We visited Paracas National Reserve, the Nazca lines, the spectacularly beautiful Colca Valley, a floating island of the Uros and Taquile Island in Lake Titicaca, and the ancient Inca citadel of Machu Picchu. The 4 men trekked the 45km long Inca Trail from Km82 to Machu Picchu while the 2 ladies visited the Sacred Valley.
Peru is a country of geographic contrasts. Travelling from the dry desert to the lush jungle, the tourist, the anthropologist, the mountain climber and the birdwatcher find a multiplicity of landscapes, peoples, fauna and flora and archaeological monuments.
Culturally, the country is equally diverse: From the Afro-Peruvian music of the coast to the floating islands of the Uros of Lake Titicaca, from the Shipibo pottery of the Amazon, to the fine cuisine of Cuzco, from the white colonial buildings of Arequipa, to the adobe architecture of Cajamarca, a journey across Peru constantly stimulates the traveller’s senses.
The third largest country in South America, Peru lies entirely within the tropics.

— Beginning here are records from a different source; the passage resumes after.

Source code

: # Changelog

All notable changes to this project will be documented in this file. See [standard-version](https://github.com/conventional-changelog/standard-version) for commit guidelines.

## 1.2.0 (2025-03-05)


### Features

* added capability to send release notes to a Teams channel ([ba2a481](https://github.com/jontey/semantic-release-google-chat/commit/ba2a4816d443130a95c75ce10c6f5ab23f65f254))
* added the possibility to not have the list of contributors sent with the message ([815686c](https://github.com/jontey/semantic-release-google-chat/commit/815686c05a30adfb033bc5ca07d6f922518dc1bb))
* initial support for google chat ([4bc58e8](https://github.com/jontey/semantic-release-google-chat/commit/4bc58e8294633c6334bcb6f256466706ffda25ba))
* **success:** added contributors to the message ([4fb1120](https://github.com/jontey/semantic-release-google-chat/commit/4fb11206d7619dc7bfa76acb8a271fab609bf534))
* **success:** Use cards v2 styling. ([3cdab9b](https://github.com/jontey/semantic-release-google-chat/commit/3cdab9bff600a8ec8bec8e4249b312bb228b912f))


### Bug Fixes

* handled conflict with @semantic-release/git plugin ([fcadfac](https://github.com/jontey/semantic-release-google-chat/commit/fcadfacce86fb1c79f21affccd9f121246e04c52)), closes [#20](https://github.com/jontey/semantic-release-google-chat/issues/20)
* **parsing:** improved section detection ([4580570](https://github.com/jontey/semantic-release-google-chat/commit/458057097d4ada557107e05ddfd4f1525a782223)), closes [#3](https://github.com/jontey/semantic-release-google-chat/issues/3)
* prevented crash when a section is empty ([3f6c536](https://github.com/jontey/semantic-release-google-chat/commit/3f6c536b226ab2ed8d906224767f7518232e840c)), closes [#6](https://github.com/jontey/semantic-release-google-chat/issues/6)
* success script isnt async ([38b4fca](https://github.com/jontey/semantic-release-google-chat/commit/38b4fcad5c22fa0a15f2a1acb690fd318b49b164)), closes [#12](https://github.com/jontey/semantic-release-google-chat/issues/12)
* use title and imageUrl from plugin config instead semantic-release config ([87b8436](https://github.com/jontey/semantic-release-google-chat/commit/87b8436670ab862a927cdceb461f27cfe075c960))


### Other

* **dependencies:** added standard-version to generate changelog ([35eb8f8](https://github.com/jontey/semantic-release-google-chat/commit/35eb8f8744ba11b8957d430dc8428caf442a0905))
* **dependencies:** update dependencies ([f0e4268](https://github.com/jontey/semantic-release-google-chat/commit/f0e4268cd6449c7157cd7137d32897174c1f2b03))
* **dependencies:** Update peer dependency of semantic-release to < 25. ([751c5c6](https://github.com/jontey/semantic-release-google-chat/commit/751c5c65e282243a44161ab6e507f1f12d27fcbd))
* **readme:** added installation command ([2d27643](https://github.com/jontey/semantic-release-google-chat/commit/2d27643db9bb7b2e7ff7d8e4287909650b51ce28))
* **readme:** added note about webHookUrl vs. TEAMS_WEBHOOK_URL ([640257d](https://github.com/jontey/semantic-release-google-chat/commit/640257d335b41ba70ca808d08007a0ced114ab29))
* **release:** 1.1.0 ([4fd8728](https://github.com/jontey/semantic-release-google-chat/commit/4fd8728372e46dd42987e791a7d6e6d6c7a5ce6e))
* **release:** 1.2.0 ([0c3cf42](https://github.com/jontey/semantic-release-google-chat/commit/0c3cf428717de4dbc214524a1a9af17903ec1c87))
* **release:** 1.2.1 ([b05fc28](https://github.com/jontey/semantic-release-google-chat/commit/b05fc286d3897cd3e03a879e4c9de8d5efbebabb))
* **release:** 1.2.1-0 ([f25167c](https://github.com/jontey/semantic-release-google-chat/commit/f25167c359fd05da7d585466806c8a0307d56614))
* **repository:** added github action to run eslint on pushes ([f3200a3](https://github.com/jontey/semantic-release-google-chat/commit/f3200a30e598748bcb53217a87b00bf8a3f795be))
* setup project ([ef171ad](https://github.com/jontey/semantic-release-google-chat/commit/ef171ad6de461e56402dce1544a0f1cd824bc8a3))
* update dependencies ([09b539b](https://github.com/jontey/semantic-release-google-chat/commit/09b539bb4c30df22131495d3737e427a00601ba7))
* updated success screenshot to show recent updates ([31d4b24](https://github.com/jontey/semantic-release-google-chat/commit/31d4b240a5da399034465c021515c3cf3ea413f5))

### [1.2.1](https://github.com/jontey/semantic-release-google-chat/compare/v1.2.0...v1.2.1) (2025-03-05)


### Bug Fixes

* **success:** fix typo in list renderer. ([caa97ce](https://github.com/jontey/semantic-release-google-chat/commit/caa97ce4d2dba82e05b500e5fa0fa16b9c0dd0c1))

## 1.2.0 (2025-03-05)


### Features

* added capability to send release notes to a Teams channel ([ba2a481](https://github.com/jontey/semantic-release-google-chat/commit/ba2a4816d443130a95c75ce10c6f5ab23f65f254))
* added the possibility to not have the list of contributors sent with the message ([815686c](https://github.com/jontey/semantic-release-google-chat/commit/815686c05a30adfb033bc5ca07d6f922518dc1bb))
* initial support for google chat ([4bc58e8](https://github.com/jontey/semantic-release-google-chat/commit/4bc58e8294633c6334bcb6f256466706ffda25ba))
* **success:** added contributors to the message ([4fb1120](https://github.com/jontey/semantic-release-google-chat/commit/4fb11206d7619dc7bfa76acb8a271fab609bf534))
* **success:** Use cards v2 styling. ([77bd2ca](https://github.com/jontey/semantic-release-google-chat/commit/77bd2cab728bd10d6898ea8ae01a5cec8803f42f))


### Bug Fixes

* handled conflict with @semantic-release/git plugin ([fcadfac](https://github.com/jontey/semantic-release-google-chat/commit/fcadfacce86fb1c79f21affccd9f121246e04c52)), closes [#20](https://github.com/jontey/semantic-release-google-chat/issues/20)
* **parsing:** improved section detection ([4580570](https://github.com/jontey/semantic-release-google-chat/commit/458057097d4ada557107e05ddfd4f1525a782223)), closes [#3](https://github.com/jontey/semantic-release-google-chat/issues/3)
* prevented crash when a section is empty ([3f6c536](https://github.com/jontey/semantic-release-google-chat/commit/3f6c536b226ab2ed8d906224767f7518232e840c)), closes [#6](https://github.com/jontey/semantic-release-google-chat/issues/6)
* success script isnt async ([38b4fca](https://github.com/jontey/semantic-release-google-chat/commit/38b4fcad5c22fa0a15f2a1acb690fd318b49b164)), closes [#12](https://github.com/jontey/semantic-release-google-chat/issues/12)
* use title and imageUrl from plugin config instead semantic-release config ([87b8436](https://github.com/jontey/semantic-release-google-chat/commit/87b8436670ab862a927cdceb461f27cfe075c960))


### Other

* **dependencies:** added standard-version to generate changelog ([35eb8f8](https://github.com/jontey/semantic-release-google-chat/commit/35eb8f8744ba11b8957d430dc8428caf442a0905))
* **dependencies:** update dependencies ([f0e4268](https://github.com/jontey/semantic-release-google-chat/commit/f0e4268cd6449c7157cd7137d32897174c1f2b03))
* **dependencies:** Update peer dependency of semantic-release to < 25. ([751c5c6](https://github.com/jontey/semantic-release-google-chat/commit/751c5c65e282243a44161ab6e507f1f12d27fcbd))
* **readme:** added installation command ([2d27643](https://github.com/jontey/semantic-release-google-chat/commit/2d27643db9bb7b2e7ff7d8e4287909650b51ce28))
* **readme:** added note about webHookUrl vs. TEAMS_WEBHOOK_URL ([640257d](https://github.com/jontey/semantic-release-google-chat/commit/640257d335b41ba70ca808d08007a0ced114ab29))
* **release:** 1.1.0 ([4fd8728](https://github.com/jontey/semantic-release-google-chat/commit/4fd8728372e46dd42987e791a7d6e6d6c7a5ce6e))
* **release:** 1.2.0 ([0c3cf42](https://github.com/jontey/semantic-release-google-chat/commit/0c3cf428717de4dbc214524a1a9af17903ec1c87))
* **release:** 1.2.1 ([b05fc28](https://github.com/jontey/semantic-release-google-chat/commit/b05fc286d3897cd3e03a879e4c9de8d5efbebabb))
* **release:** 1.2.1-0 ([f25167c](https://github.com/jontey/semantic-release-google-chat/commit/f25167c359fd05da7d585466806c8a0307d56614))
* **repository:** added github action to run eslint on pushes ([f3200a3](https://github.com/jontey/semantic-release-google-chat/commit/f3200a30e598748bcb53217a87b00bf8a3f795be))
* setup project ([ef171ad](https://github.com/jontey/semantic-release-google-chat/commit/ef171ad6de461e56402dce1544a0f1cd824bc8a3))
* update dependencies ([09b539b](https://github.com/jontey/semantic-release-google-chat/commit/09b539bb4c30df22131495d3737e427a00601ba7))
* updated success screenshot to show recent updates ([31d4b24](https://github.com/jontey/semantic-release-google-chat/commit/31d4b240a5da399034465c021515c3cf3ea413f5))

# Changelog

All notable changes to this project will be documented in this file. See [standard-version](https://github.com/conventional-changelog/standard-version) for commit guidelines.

Geographically, Peru has three distinctive regions – a narrow coastal belt, the wide Andean mountains and the Amazon rain forest. The coastal strip is mainly desert but contains Peru’s major cities and its best highway, the Carretera Panamericana. Rivers running down the western slopes of the Andes form about 40 oases, which are agricultural centres.
The Andes rise rapidly from the coast to heights of 6000m just 100km inland. Huascaran (6768m) is Peru’s highest mountain. Most of Peru’s Andes lie between 3000m and 4000m, with jagged ranges separated by deep, vertiginous canyons. Spectacular scenery compensates for the terrible condition of the roads.
The eastern Andes receive much more rainfall than the dry western slopes and so are covered in green cloud forest. As elevation is lost, the cloud forest becomes the rain forest of the Amazon Basin, a region of few roads.
Over half of Peru’s 26 million inhabitants are concentrated in the narrow coastal desert. Lima’s population is approaching eight million, and the second- and third-largest cities, Arequipa and Trujillo (also in the coastal region) are home to nearly a million people each.
Almost half of the population lives in the highlands, and these people are mainly campesinos – peasants who practice subsistence agriculture. There are few large cities in the highlands, but many small towns. The standard of living there is poor, and many campesinos have migrated to the coast, where population growth is a problem.
More than 60% of Peru lies east of the Andes in the Amazon Basin, but only 5% of the population lives there. The region is slowly becoming colonized.
More than half the population is Indian and one-third is mestizo. About 12% are white and 2% are black or of Asian or other descent.